Política

Juíza barra novo loteamento fechado

Nélson Gonçalves
| Tempo de leitura: 2 min

A Prefeitura de Bauru está proibida de autorizar novos loteamentos fechados na cidade ou de autorizar, mesmo através de convênio, a construção de empreendimentos do gênero em razão da população estar sendo impedida de ter acesso a áreas de uso comum, que cercadas por muros e portarias são utilizadas apenas pelos proprietários desses residenciais. A decisão foi dada anteontem, em liminar, pela juíza da Vara da Fazenda Pública local, Regina Aparecida Caro Gonçalves.

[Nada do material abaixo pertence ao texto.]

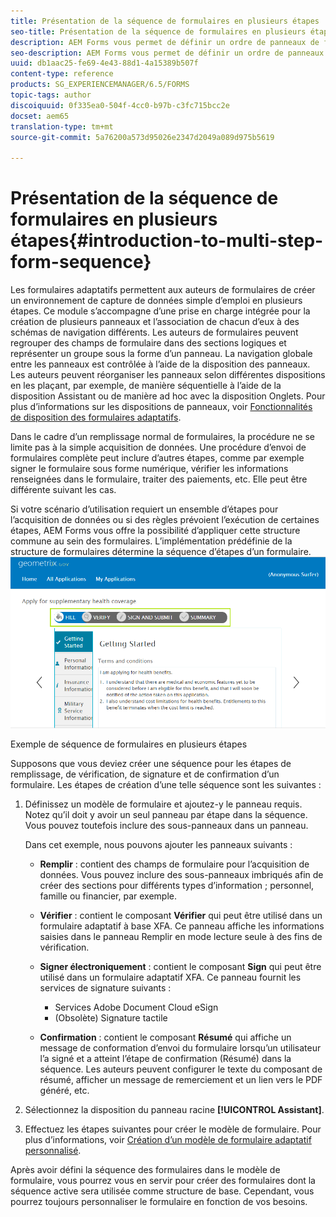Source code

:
```yaml
---
title: Présentation de la séquence de formulaires en plusieurs étapes
seo-title: Présentation de la séquence de formulaires en plusieurs étapes
description: AEM Forms vous permet de définir un ordre de panneaux de formulaires dans lequel vous souhaitez que les utilisateurs naviguent et remplissent un formulaire adaptatif.
seo-description: AEM Forms vous permet de définir un ordre de panneaux de formulaires dans lequel vous souhaitez que les utilisateurs naviguent et remplissent un formulaire adaptatif.
uuid: db1aac25-fe69-4e43-88d1-4a15389b507f
content-type: reference
products: SG_EXPERIENCEMANAGER/6.5/FORMS
topic-tags: author
discoiquuid: 0f335ea0-504f-4cc0-b97b-c3fc715bcc2e
docset: aem65
translation-type: tm+mt
source-git-commit: 5a76200a573d95026e2347d2049a089d975b5619

---
```



# Présentation de la séquence de formulaires en plusieurs étapes{#introduction-to-multi-step-form-sequence}

Les formulaires adaptatifs permettent aux auteurs de formulaires de créer un environnement de capture de données simple d’emploi en plusieurs étapes. Ce module s’accompagne d’une prise en charge intégrée pour la création de plusieurs panneaux et l’association de chacun d’eux à des schémas de navigation différents. Les auteurs de formulaires peuvent regrouper des champs de formulaire dans des sections logiques et représenter un groupe sous la forme d’un panneau. La navigation globale entre les panneaux est contrôlée à l’aide de la disposition des panneaux. Les auteurs peuvent réorganiser les panneaux selon différentes dispositions en les plaçant, par exemple, de manière séquentielle à l’aide de la disposition Assistant ou de manière ad hoc avec la disposition Onglets. Pour plus d’informations sur les dispositions de panneaux, voir [ Fonctionnalités de disposition des formulaires adaptatifs](../../forms/using/layout-capabilities-adaptive-forms.md).

Dans le cadre d’un remplissage normal de formulaires, la procédure ne se limite pas à la simple acquisition de données. Une procédure d’envoi de formulaires complète peut inclure d’autres étapes, comme par exemple signer le formulaire sous forme numérique, vérifier les informations renseignées dans le formulaire, traiter des paiements, etc. Elle peut être différente suivant les cas.

Si votre scénario d’utilisation requiert un ensemble d’étapes pour l’acquisition de données ou si des règles prévoient l’exécution de certaines étapes, AEM Forms vous offre la possibilité d’appliquer cette structure commune au sein des formulaires. L’implémentation prédéfinie de la structure de formulaires détermine la séquence d’étapes d’un formulaire. ![Exemple de séquence de formulaires en plusieurs étapes](assets/formpipeline.png)

Exemple de séquence de formulaires en plusieurs étapes

Supposons que vous deviez créer une séquence pour les étapes de remplissage, de vérification, de signature et de confirmation d’un formulaire. Les étapes de création d’une telle séquence sont les suivantes :

1. Définissez un modèle de formulaire et ajoutez-y le panneau requis. Notez qu’il doit y avoir un seul panneau par étape dans la séquence. Vous pouvez toutefois inclure des sous-panneaux dans un panneau.

   Dans cet exemple, nous pouvons ajouter les panneaux suivants :

   * **Remplir** : contient des champs de formulaire pour l’acquisition de données. Vous pouvez inclure des sous-panneaux imbriqués afin de créer des sections pour différents types d’information ; personnel, famille ou financier, par exemple.

   * **Vérifier** : contient le composant **Vérifier** qui peut être utilisé dans un formulaire adaptatif à base XFA. Ce panneau affiche les informations saisies dans le panneau Remplir en mode lecture seule à des fins de vérification.

   * **Signer électroniquement** : contient le composant **Sign** qui peut être utilisé dans un formulaire adaptatif XFA. Ce panneau fournit les services de signature suivants :

      * Services Adobe Document Cloud eSign
      * (Obsolète) Signature tactile
   * **Confirmation** : contient le composant **Résumé** qui affiche un message de conformation d’envoi du formulaire lorsqu’un utilisateur l’a signé et a atteint l’étape de confirmation (Résumé) dans la séquence. Les auteurs peuvent configurer le texte du composant de résumé, afficher un message de remerciement et un lien vers le PDF généré, etc.


1. Sélectionnez la disposition du panneau racine **[!UICONTROL Assistant]**.
1. Effectuez les étapes suivantes pour créer le modèle de formulaire. Pour plus d’informations, voir [Création d’un modèle de formulaire adaptatif personnalisé](../../forms/using/custom-adaptive-forms-templates.md).

Après avoir défini la séquence des formulaires dans le modèle de formulaire, vous pourrez vous en servir pour créer des formulaires dont la séquence active sera utilisée comme structure de base. Cependant, vous pourrez toujours personnaliser le formulaire en fonction de vos besoins.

A liminar que barra a aprovação e construção de novos loteamentos fechados foi obtida em ação civil pública de autoria do promotor de Habitação e Urbanismo, José Carlos Carneiro de Oliveira. Ele sustentou na ação que a prefeitura vem se valendo de convênios e permissões de uso que afrontam a Constituição e o direito de livre acesso da população em geral a áreas públicas, de uso coletivo, que ficam “trancadas” dentro dos condomínios, sobretudo na zona sul da cidade.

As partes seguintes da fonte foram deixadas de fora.